Action Hero: Slap Talk
Warwick Arts Centre
6th October 2013
Review by Anneka French
If other events from this year’s Fierce Festival are marked by physical labour and bodily aggression (Heather Cassils, Kate McIntosh), then ‘Slap Talk’ is their verbal counterpart. Performed by Gemma Paintin and James Stenhouse of Action Hero, this four-hour event operates as the ultimate discursive arena, interrogating the construction and application of dialogue and performance.
A darkened theatre space is the site for an exhaustive argument between a man and a woman. They are spot-lit and set up to face each other across a stage. As they each speak into a television camera, their faces appear in close-up on monitors at the front of the stage so that the audience simultaneously watches a live exchange and a filmic recording. Formally, the audience is positioned separately from the performers. The viewer’s vantage is framed and fixed as it would be in a traditional theatre, placed at a physical remove much further than in other of Action Hero’s works.

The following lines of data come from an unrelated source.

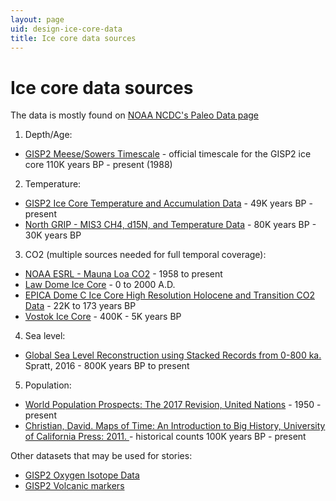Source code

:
 ```yaml
---
layout: page
uid: design-ice-core-data
title: Ice core data sources
---
```


# Ice core data sources

The data is mostly found on [NOAA NCDC's Paleo Data page](https://www.ncdc.noaa.gov/paleo-search/)

1. Depth/Age:
  - [GISP2 Meese/Sowers Timescale](ftp://ftp.ncdc.noaa.gov/pub/data/paleo/icecore/greenland/summit/gisp2/depthage/gisp2age.txt) - official timescale for the GISP2 ice core 110K years BP - present (1988)
2. Temperature:
  - [GISP2 Ice Core Temperature and Accumulation Data](ftp://ftp.ncdc.noaa.gov/pub/data/paleo/icecore/greenland/summit/gisp2/isotopes/gisp2_temp_accum_alley2000.txt) - 49K years BP - present
  - [North GRIP - MIS3 CH4, d15N, and Temperature Data](https://www1.ncdc.noaa.gov/pub/data/paleo/icecore/greenland/summit/ngrip/ngrip2006d15n-ch4-t.txt) - 80K years BP - 30K years BP
3. CO2 (multiple sources needed for full temporal coverage):
  - [NOAA ESRL - Mauna Loa CO2](ftp://aftp.cmdl.noaa.gov/products/trends/co2/co2_annmean_mlo.txt) - 1958 to present
  - [Law Dome Ice Core](ftp://ftp.ncdc.noaa.gov/pub/data/paleo/icecore/antarctica/law/law2006.txt) - 0 to 2000 A.D.
  - [EPICA Dome C Ice Core High Resolution Holocene and Transition CO2 Data](ftp://ftp.ncdc.noaa.gov/pub/data/paleo/icecore/antarctica/epica_domec/edc-co2.txt) - 22K to 173 years BP
  - [Vostok Ice Core](http://cdiac.ess-dive.lbl.gov/ftp/trends/co2/vostok.icecore.co2) - 400K - 5K years BP
4. Sea level:
  - [Global Sea Level Reconstruction using Stacked Records from 0-800 ka.](https://www1.ncdc.noaa.gov/pub/data/paleo/contributions_by_author/spratt2016/spratt2016.txt) Spratt, 2016 - 800K years BP to present
5. Population:
  - [World Population Prospects: The 2017 Revision, United Nations](https://esa.un.org/unpd/wpp/DVD/Files/1_Indicators%20(Standard)/EXCEL_FILES/1_Population/WPP2017_POP_F01_1_TOTAL_POPULATION_BOTH_SEXES.xlsx) - 1950 - present
  - [Christian, David. Maps of Time: An Introduction to Big History, University of California Press: 2011. ](../assets/population_table.png) - historical counts 100K years BP - present

Other datasets that may be used for stories:

- [GISP2 Oxygen Isotope Data](ftp://ftp.ncdc.noaa.gov/pub/data/paleo/icecore/greenland/summit/gisp2/isotopes/gispd18o.txt)
- [GISP2 Volcanic markers](ftp://ftp.ncdc.noaa.gov/pub/data/paleo/icecore/greenland/summit/gisp2/chem/volcano.txt)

Ostensibly, the two performers are in confrontational dialogue with one another, albeit one mediated by a camera. Sometimes their speech slips into monologue as Paintin and Stenhouse read lines of varying lengths from autocues only they can see. The audience, as part of the wider theatre, are implicated in this framework, activated and affected by the violence and tension of the exchanged threats such as, ‘I’m going to pull your face off,’ or by the humour of their child-like insults, ‘I’m going to flambé your gerbil.’ Like much of Action Hero’s previous live works and as their name would suggest, it is the artifice of film and television, or performance more generally, that is revealed and explored. They describe this piece as referencing the televised verbal sparring between warring politicians, and pre-fight boxers: that particular kind of argument as performance.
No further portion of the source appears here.